Talvez eu esteja a tornar-me uma bolchevique. Mas toda a minha vida quis ensinar crianças, ter escolas gratuitas e um teatro gratuito.
O espectáculo de Rita Lello, Isadora, Fala! é uma criação de vozes sobrepostas que reivindica o corpo de mulher como pauta e como “lugar de fala”, como se enuncia actualmente este argumento de autoridade. Fundado no poema auto-épico de Graça Pires Jogo Sensual no Chão do Peito (Labirinto, 2020), texto permanentemente “boicotado” pela intervenção de falas directas de Isadora Duncan (1877-1927) retiradas da sua obra escrita, este espectáculo, muito íntimo, propõe-nos um mergulho num teatro da palavra que é mediado pelo gesto e pelo movimento (coreógrafa Amélia Bentes) inscritos, num programa de sugestões e de impressões, no espaço cénico polivalente.

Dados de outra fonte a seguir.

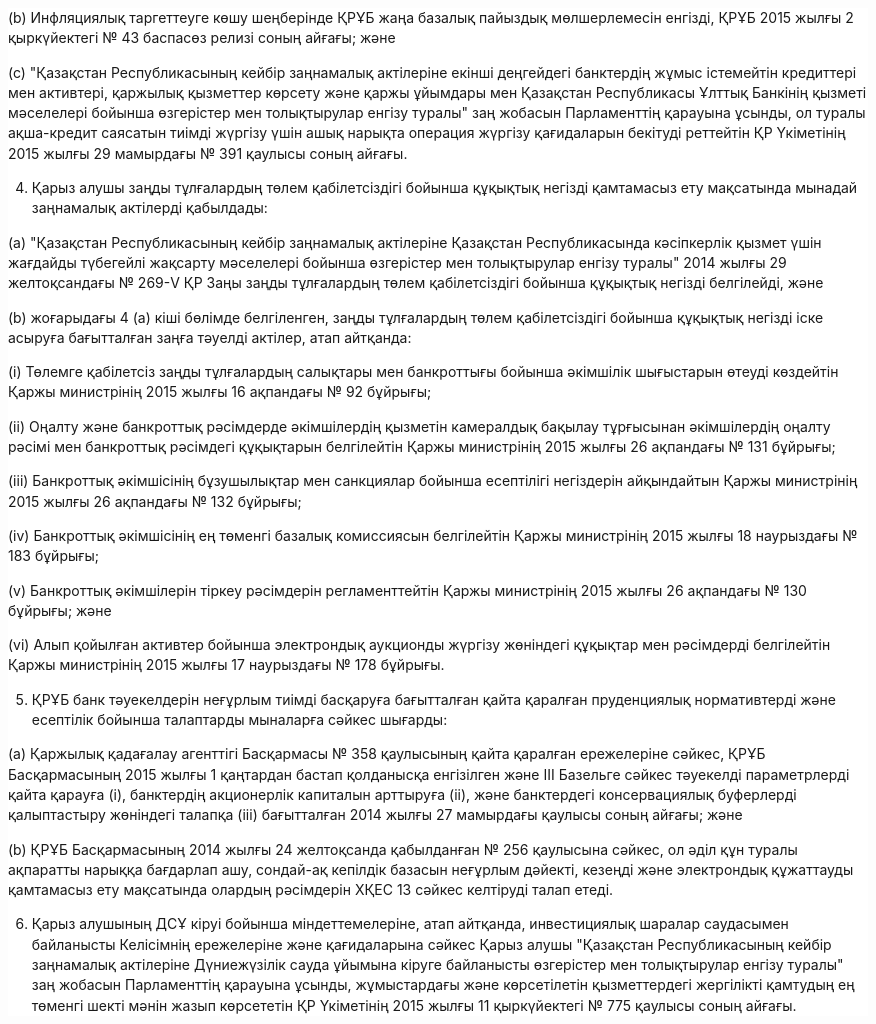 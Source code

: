 (b) Инфляциялық таргеттеуге көшу шеңберінде ҚРҰБ жаңа базалық пайыздық мөлшерлемесін енгізді, ҚРҰБ 2015 жылғы 2 қыркүйектегі № 43 баспасөз релизі соның айғағы; және

(c) "Қазақстан Республикасының кейбір заңнамалық актілеріне екінші деңгейдегі банктердің жұмыс істемейтін кредиттері мен активтері, қаржылық қызметтер көрсету және қаржы ұйымдары мен Қазақстан Республикасы Ұлттық Банкінің қызметі мәселелері бойынша өзгерістер мен толықтырулар енгізу туралы" заң жобасын Парламенттің қарауына ұсынды, ол туралы ақша-кредит саясатын тиімді жүргізу үшін ашық нарықта операция жүргізу қағидаларын бекітуді реттейтін ҚР Үкіметінің 2015 жылғы 29 мамырдағы № 391 қаулысы соның айғағы.

4. Қарыз алушы заңды тұлғалардың төлем қабілетсіздігі бойынша құқықтық негізді қамтамасыз ету мақсатында мынадай заңнамалық актілерді қабылдады:

(а) "Қазақстан Республикасының кейбір заңнамалық актілеріне Қазақстан Республикасында кәсіпкерлік қызмет үшін жағдайды түбегейлі жақсарту мәселелері бойынша өзгерістер мен толықтырулар енгізу туралы" 2014 жылғы 29 желтоқсандағы № 269-V ҚР Заңы заңды тұлғалардың төлем қабілетсіздігі бойынша құқықтық негізді белгілейді, және

(b) жоғарыдағы 4 (a) кіші бөлімде белгіленген, заңды тұлғалардың төлем қабілетсіздігі бойынша құқықтық негізді іске асыруға бағытталған заңға тәуелді актілер, атап айтқанда:

(i) Төлемге қабілетсіз заңды тұлғалардың салықтары мен банкроттығы бойынша әкімшілік шығыстарын өтеуді көздейтін Қаржы министрінің 2015 жылғы 16 ақпандағы № 92 бұйрығы;

(ii) Оңалту және банкроттық рәсімдерде әкімшілердің қызметін камералдық бақылау тұрғысынан әкімшілердің оңалту рәсімі мен банкроттық рәсімдегі құқықтарын белгілейтін Қаржы министрінің 2015 жылғы 26 ақпандағы № 131 бұйрығы;

(iii) Банкроттық әкімшісінің бұзушылықтар мен санкциялар бойынша есептілігі негіздерін айқындайтын Қаржы министрінің 2015 жылғы 26 ақпандағы № 132 бұйрығы;

(iv) Банкроттық әкімшісінің ең төменгі базалық комиссиясын белгілейтін Қаржы министрінің 2015 жылғы 18 наурыздағы № 183 бұйрығы;

(v) Банкроттық әкімшілерін тіркеу рәсімдерін регламенттейтін Қаржы министрінің 2015 жылғы 26 ақпандағы № 130 бұйрығы; және

(vi) Алып қойылған активтер бойынша электрондық аукционды жүргізу жөніндегі құқықтар мен рәсімдерді белгілейтін Қаржы министрінің 2015 жылғы 17 наурыздағы № 178 бұйрығы.

5. ҚРҰБ банк тәуекелдерін неғұрлым тиімді басқаруға бағытталған қайта қаралған пруденциялық нормативтерді және есептілік бойынша талаптарды мыналарға сәйкес шығарды:

(a) Қаржылық қадағалау агенттігі Басқармасы № 358 қаулысының қайта қаралған ережелеріне сәйкес, ҚРҰБ Басқармасының 2015 жылғы 1 қаңтардан бастап қолданысқа енгізілген және III Базельге сәйкес тәуекелді параметрлерді қайта қарауға (i), банктердің акционерлік капиталын арттыруға (ii), және банктердегі консервациялық буферлерді қалыптастыру жөніндегі талапқа (iii) бағытталған 2014 жылғы 27 мамырдағы қаулысы соның айғағы; және

(b) ҚРҰБ Басқармасының 2014 жылғы 24 желтоқсанда қабылданған № 256 қаулысына сәйкес, ол әділ құн туралы ақпаратты нарыққа бағдарлап ашу, сондай-ақ кепілдік базасын неғұрлым дәйекті, кезеңді және электрондық құжаттауды қамтамасыз ету мақсатында олардың рәсімдерін ХҚЕС 13 сәйкес келтіруді талап етеді.

6. Қарыз алушының ДСҰ кіруі бойынша міндеттемелеріне, атап айтқанда, инвестициялық шаралар саудасымен байланысты Келісімнің ережелеріне және қағидаларына сәйкес Қарыз алушы "Қазақстан Республикасының кейбір заңнамалық актілеріне Дүниежүзілік сауда ұйымына кіруге байланысты өзгерістер мен толықтырулар енгізу туралы" заң жобасын Парламенттің қарауына ұсынды, жұмыстардағы және көрсетілетін қызметтердегі жергілікті қамтудың ең төменгі шекті мәнін жазып көрсететін ҚР Үкіметінің 2015 жылғы 11 қыркүйектегі № 775 қаулысы соның айғағы.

Inspirado em passos da biografia da artista norte-americana que simbolizou a utopia da libertação do corpo da Humanidade pela dança natural, sob o signo da Grécia Antiga e da Música, e que lutou pela libertação do corpo das mulheres das barbas de baleia e das normas antinaturais da sociedade, o trabalho de Rita Lello propõe, por sua vez, sob o manto aparentemente diáfano das cortinas e da luz, um manifesto subtil sobre a condição de artista, da mulher-artista, aqui, na nossa contemporaneidade amordaçada pelo capitalismo sangrento.